BigSmokeyBacon · 06/03/2023 10:18

@Twizbe they really struggled financially so stopped at one (that's what DH says anyway, she has never mentioned it and I would never ask).

Ask her. She is asking you

InstagramBitchWife · 06/03/2023 13:18

We were very upfront with DM and MIL once we hit mid 30s and people started being pushy and asking questions.

We simply told them that we didn't want children, there was no discussion to be had.

I really resent the idea that women "should" provide grandchildren.

RandomMess · 06/03/2023 13:25

I think I would take a slightly different approach more of

"We can't all have what we want, including us so please drop this. It's very upsetting for us"

BigSmokeyBacon · 06/03/2023 13:39

So, bro has MIL on Facebook because they met at a family gathering and she added him and my bro accepted. I don't do all this Facebook business (in danger of sounding like my great gran here) so I don't really know what the adding friends etiquette is tbh.

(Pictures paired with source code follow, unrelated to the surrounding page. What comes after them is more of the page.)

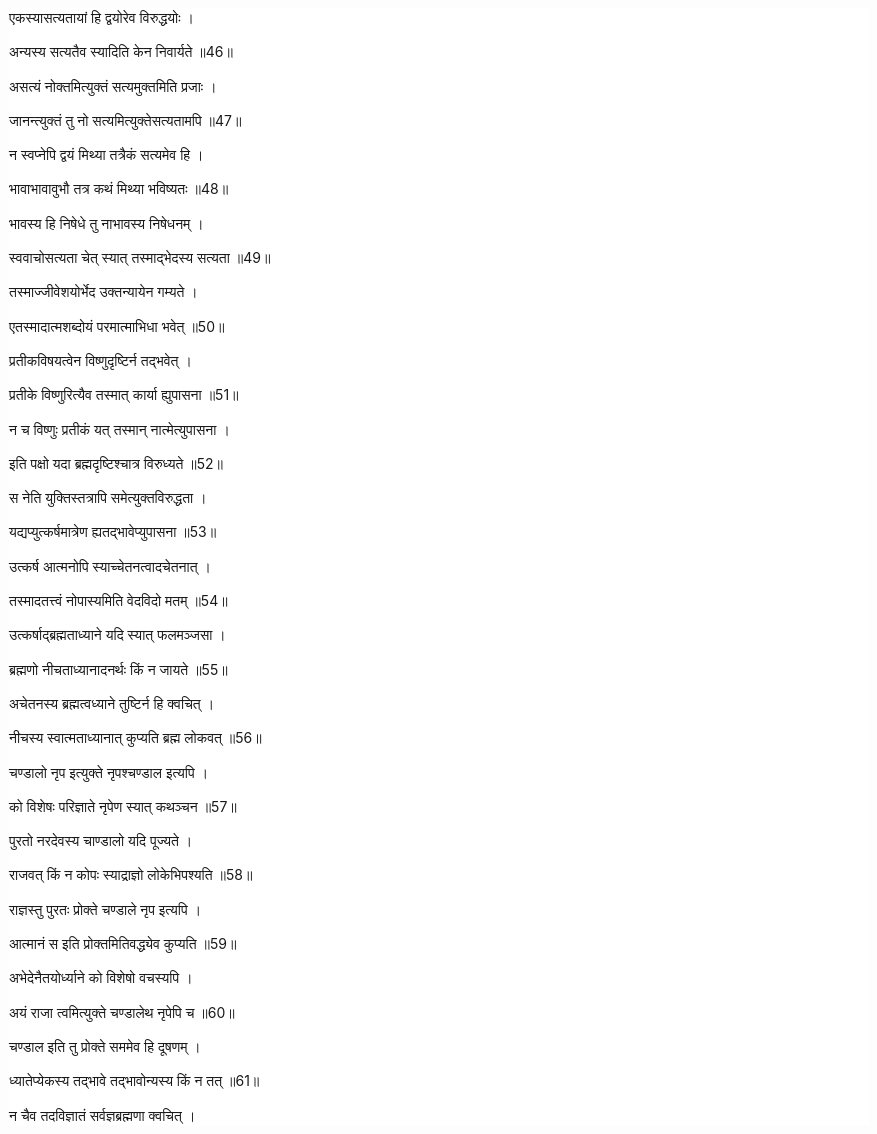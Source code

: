 एकस्यासत्यतायां हि द्वयोरेव विरुद्धयोः ।

अन्यस्य सत्यतैव स्यादिति केन निवार्यते ॥46॥

असत्यं नोक्तमित्युक्तं सत्यमुक्तमिति प्रजाः ।

जानन्त्युक्तं तु नो सत्यमित्युक्तेसत्यतामपि ॥47॥

न स्वप्नेपि द्वयं मिथ्या तत्रैकं सत्यमेव हि ।

भावाभावावुभौ तत्र कथं मिथ्या भविष्यतः ॥48॥

भावस्य हि निषेधे तु नाभावस्य निषेधनम् ।

स्ववाचोसत्यता चेत् स्यात् तस्माद्भेदस्य सत्यता ॥49॥

तस्माज्जीवेशयोर्भेद उक्तन्यायेन गम्यते ।

एतस्मादात्मशब्दोयं परमात्माभिधा भवेत् ॥50॥

प्रतीकविषयत्वेन विष्णुदृष्टिर्न तद्भवेत् ।

प्रतीके विष्णुरित्यैव तस्मात् कार्या ह्युपासना ॥51॥

न च विष्णुः प्रतीकं यत् तस्मान् नात्मेत्युपासना ।

इति पक्षो यदा ब्रह्मदृष्टिश्चात्र विरुध्यते ॥52॥

स नेति युक्तिस्तत्रापि समेत्युक्तविरुद्धता ।

यद्यप्युत्कर्षमात्रेण ह्यतद्भावेप्युपासना ॥53॥

उत्कर्ष आत्मनोपि स्याच्चेतनत्वादचेतनात् ।

तस्मादतत्त्वं नोपास्यमिति वेदविदो मतम् ॥54॥

उत्कर्षाद्ब्रह्मताध्याने यदि स्यात् फलमञ्जसा ।

ब्रह्मणो नीचताध्यानादनर्थः किं न जायते ॥55॥

अचेतनस्य ब्रह्मत्वध्याने तुष्टिर्न हि क्वचित् ।

नीचस्य स्वात्मताध्यानात् कुप्यति ब्रह्म लोकवत् ॥56॥

चण्डालो नृप इत्युक्ते नृपश्चण्डाल इत्यपि ।

को विशेषः परिज्ञाते नृपेण स्यात् कथञ्चन ॥57॥

पुरतो नरदेवस्य चाण्डालो यदि पूज्यते ।

राजवत् किं न कोपः स्याद्राज्ञो लोकेभिपश्यति ॥58॥

राज्ञस्तु पुरतः प्रोक्ते चण्डाले नृप इत्यपि ।

आत्मानं स इति प्रोक्तमितिवद्ध्येव कुप्यति ॥59॥

अभेदेनैतयोर्ध्याने को विशेषो वचस्यपि ।

अयं राजा त्वमित्युक्ते चण्डालेथ नृपेपि च ॥60॥

चण्डाल इति तु प्रोक्ते सममेव हि दूषणम् ।

ध्यातेप्येकस्य तद्भावे तद्भावोन्यस्य किं न तत् ॥61॥

न चैव तदविज्ञातं सर्वज्ञब्रह्मणा क्वचित् ।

Yes, my DH is really good at shutting her down. She seems to normally have a strop and get her way with others, but with DH it's just remarks/comments. She once had a strop about the baby thing and he distanced himself for a few months, which made her panic and apologise, so she doesn't push him anymore. However, she is still very much unable to accept when she can't control something/have her way and then she gets arsey.... which always has the opposite effect. I think she tries to wear people down, but you can't wear someone down into having a full baby! I don't visit with DH, but she comes over once every few weeks for a coffee, DH takes her out for a coffee if I'm not up to seeing her (which he says he will do going forward).

I do wonder as PPs have said, if it's some crazed instinct gone wrong. I know I need to stop trying to understand her though.

OP posts:
BigSmokeyBacon · 06/03/2023 13:42

Also I'll tell DH to tell her no kids, instead of not for years yet etc - as you're right, she's probably holding on to that!